**Aim of the exercise**
Retype all of the data word for word, without pictures.

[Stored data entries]
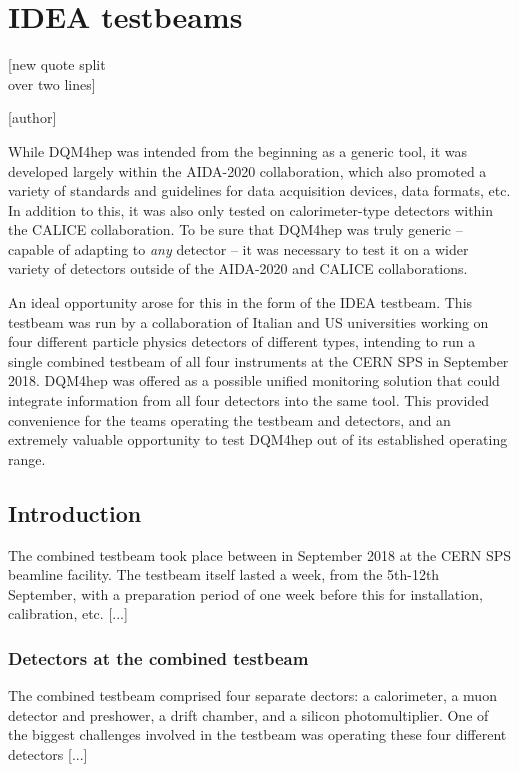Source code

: \chapter{IDEA testbeams}
\label{chapter:ideatestbeam}

\epigraph{[new quote split \\ over two lines]}{[author]}

While DQM4hep was intended from the beginning as a generic tool, it was developed largely within the AIDA-2020 collaboration, which also promoted a variety of standards and guidelines for data acquisition devices, data formats, etc. In addition to this, it was also only tested on calorimeter-type detectors within the CALICE collaboration. To be sure that DQM4hep was truly generic -- capable of adapting to \textit{any} detector -- it was necessary to test it on a wider variety of detectors outside of the AIDA-2020 and CALICE collaborations.

An ideal opportunity arose for this in the form of the IDEA testbeam. This testbeam was run by a collaboration of Italian and US universities working on four different particle physics detectors of different types, intending to run a single combined testbeam of all four instruments at the CERN \acrshort{SPS} in September 2018. DQM4hep was offered as a possible unified monitoring solution that could integrate information from all four detectors into the same tool. This provided convenience for the teams operating the testbeam and detectors, and an extremely valuable opportunity to test DQM4hep out of its established operating range.

\section{Introduction}
The combined testbeam took place between in September 2018 at the CERN SPS beamline facility. The testbeam itself lasted a week, from the 5th-12th September, with a preparation period of one week before this for installation, calibration, etc. [...]

\subsection*{Detectors at the combined testbeam}
The combined testbeam comprised four separate dectors: a calorimeter, a muon detector and preshower, a drift chamber, and a silicon photomultiplier. One of the biggest challenges involved in the testbeam was operating these four different detectors [...]

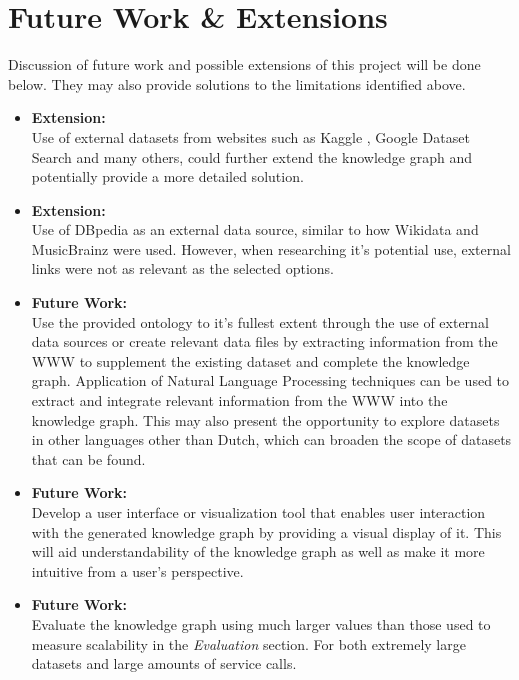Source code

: \section{Future Work \& Extensions}
Discussion of future work and possible extensions of this project will be done below. They may also provide solutions to the limitations identified above.

\begin{itemize}
    \item \textbf{Extension:} \\ Use of external datasets from websites such as Kaggle \cite{kaggle}, Google Dataset Search \cite{googledatasetsearch} and many others, could further extend the knowledge graph and potentially provide a more detailed solution. 
    \item \textbf{Extension:} \\ Use of DBpedia \cite{organdbpedia} as an external data source, similar to how Wikidata and MusicBrainz were used. However, when researching it's potential use, external links were not as relevant as the selected options. 
    \item \textbf{Future Work:} \\ Use the provided ontology to it's fullest extent through the use of external data sources or create relevant data files by extracting information from the WWW to supplement the existing dataset and complete the knowledge graph. Application of Natural Language Processing techniques can be used to extract and integrate relevant information from the WWW into the knowledge graph. This may also present the opportunity to explore datasets in other languages other than Dutch, which can broaden the scope of datasets that can be found. 
    \item \textbf{Future Work:} \\ Develop a user interface or visualization tool that enables user interaction with the generated knowledge graph by providing a visual display of it. This will aid understandability of the knowledge graph as well as make it more intuitive from a user's perspective. 
    \item \textbf{Future Work:} \\ Evaluate the knowledge graph using much larger values than those used to measure scalability in the \textit{Evaluation} section. For both extremely large datasets and large amounts of service calls. 
\end{itemize}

**Response to this task**
Source code

: \chapter{IDEA testbeams}
\label{chapter:ideatestbeam}

\epigraph{[new quote split \\ over two lines]}{[author]}

While DQM4hep was intended from the beginning as a generic tool, it was developed largely within the AIDA-2020 collaboration, which also promoted a variety of standards and guidelines for data acquisition devices, data formats, etc. In addition to this, it was also only tested on calorimeter-type detectors within the CALICE collaboration. To be sure that DQM4hep was truly generic -- capable of adapting to \textit{any} detector -- it was necessary to test it on a wider variety of detectors outside of the AIDA-2020 and CALICE collaborations.

An ideal opportunity arose for this in the form of the IDEA testbeam. This testbeam was run by a collaboration of Italian and US universities working on four different particle physics detectors of different types, intending to run a single combined testbeam of all four instruments at the CERN \acrshort{SPS} in September 2018. DQM4hep was offered as a possible unified monitoring solution that could integrate information from all four detectors into the same tool. This provided convenience for the teams operating the testbeam and detectors, and an extremely valuable opportunity to test DQM4hep out of its established operating range.

\section{Introduction}
The combined testbeam took place between in September 2018 at the CERN SPS beamline facility. The testbeam itself lasted a week, from the 5th-12th September, with a preparation period of one week before this for installation, calibration, etc. [...]

\subsection*{Detectors at the combined testbeam}
The combined testbeam comprised four separate dectors: a calorimeter, a muon detector and preshower, a drift chamber, and a silicon photomultiplier. One of the biggest challenges involved in the testbeam was operating these four different detectors [...]

Source code

: \section{Future Work \& Extensions}
Discussion of future work and possible extensions of this project will be done below. They may also provide solutions to the limitations identified above.

\begin{itemize}
    \item \textbf{Extension:} \\ Use of external datasets from websites such as Kaggle \cite{kaggle}, Google Dataset Search \cite{googledatasetsearch} and many others, could further extend the knowledge graph and potentially provide a more detailed solution. 
    \item \textbf{Extension:} \\ Use of DBpedia \cite{organdbpedia} as an external data source, similar to how Wikidata and MusicBrainz were used. However, when researching it's potential use, external links were not as relevant as the selected options. 
    \item \textbf{Future Work:} \\ Use the provided ontology to it's fullest extent through the use of external data sources or create relevant data files by extracting information from the WWW to supplement the existing dataset and complete the knowledge graph. Application of Natural Language Processing techniques can be used to extract and integrate relevant information from the WWW into the knowledge graph. This may also present the opportunity to explore datasets in other languages other than Dutch, which can broaden the scope of datasets that can be found. 
    \item \textbf{Future Work:} \\ Develop a user interface or visualization tool that enables user interaction with the generated knowledge graph by providing a visual display of it. This will aid understandability of the knowledge graph as well as make it more intuitive from a user's perspective. 
    \item \textbf{Future Work:} \\ Evaluate the knowledge graph using much larger values than those used to measure scalability in the \textit{Evaluation} section. For both extremely large datasets and large amounts of service calls. 
\end{itemize}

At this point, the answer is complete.